→ Exercise prompt: All that is needed is each line of the entries holding the word "Rightarrow", copied as it stands.

→ Material shown:

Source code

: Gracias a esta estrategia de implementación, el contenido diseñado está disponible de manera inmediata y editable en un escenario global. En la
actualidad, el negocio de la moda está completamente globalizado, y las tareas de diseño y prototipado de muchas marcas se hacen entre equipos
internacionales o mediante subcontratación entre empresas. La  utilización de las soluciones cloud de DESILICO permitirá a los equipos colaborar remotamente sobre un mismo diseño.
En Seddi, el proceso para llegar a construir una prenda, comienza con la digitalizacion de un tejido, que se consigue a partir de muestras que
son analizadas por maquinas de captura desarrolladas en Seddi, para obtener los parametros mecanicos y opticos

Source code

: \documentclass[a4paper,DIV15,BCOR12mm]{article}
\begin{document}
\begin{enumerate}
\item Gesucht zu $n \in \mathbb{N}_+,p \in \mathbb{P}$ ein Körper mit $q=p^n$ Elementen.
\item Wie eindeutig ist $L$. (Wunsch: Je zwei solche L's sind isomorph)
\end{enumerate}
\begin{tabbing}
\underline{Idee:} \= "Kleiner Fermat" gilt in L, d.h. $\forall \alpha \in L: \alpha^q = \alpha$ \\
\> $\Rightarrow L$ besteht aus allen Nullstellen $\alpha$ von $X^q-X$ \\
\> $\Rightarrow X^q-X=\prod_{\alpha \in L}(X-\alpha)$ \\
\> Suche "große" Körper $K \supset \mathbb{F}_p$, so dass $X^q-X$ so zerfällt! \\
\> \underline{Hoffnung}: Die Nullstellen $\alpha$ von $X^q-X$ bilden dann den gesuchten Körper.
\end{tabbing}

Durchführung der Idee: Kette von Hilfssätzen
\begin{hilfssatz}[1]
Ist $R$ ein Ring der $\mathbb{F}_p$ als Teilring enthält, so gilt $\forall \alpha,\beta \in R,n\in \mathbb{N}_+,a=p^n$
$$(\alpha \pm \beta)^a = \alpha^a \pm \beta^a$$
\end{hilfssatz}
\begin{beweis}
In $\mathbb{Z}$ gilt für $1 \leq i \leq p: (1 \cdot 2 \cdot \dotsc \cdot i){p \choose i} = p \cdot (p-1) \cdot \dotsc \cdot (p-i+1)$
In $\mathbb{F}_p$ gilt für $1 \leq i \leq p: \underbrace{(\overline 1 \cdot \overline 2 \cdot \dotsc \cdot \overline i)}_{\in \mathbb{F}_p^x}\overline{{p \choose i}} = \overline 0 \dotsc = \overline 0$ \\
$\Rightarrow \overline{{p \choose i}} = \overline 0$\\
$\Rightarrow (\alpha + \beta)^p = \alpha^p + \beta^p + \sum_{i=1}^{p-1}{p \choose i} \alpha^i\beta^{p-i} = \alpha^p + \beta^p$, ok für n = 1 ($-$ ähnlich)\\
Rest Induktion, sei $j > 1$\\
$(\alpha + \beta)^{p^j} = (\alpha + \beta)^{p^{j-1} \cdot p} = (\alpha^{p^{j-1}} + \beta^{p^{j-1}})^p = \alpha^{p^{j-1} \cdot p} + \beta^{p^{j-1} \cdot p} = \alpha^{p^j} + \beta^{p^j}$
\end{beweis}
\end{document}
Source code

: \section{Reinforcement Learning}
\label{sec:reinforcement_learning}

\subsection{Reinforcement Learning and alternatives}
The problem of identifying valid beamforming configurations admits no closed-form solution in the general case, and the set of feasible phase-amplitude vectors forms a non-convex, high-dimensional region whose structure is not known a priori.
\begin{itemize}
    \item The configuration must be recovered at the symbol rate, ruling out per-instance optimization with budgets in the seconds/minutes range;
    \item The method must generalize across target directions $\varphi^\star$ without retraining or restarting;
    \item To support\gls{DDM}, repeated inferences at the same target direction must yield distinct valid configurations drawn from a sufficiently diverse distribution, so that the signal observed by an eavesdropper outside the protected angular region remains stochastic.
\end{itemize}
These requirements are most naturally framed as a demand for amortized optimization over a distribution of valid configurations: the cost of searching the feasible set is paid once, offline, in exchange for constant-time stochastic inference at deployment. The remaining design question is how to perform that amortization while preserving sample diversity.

→ Result of the task:
\> $\Rightarrow L$ besteht aus allen Nullstellen $\alpha$ von $X^q-X$ \\
\> $\Rightarrow X^q-X=\prod_{\alpha \in L}(X-\alpha)$ \\
$\Rightarrow \overline{{p \choose i}} = \overline 0$\\
$\Rightarrow (\alpha + \beta)^p = \alpha^p + \beta^p + \sum_{i=1}^{p-1}{p \choose i} \alpha^i\beta^{p-i} = \alpha^p + \beta^p$, ok für n = 1 ($-$ ähnlich)\\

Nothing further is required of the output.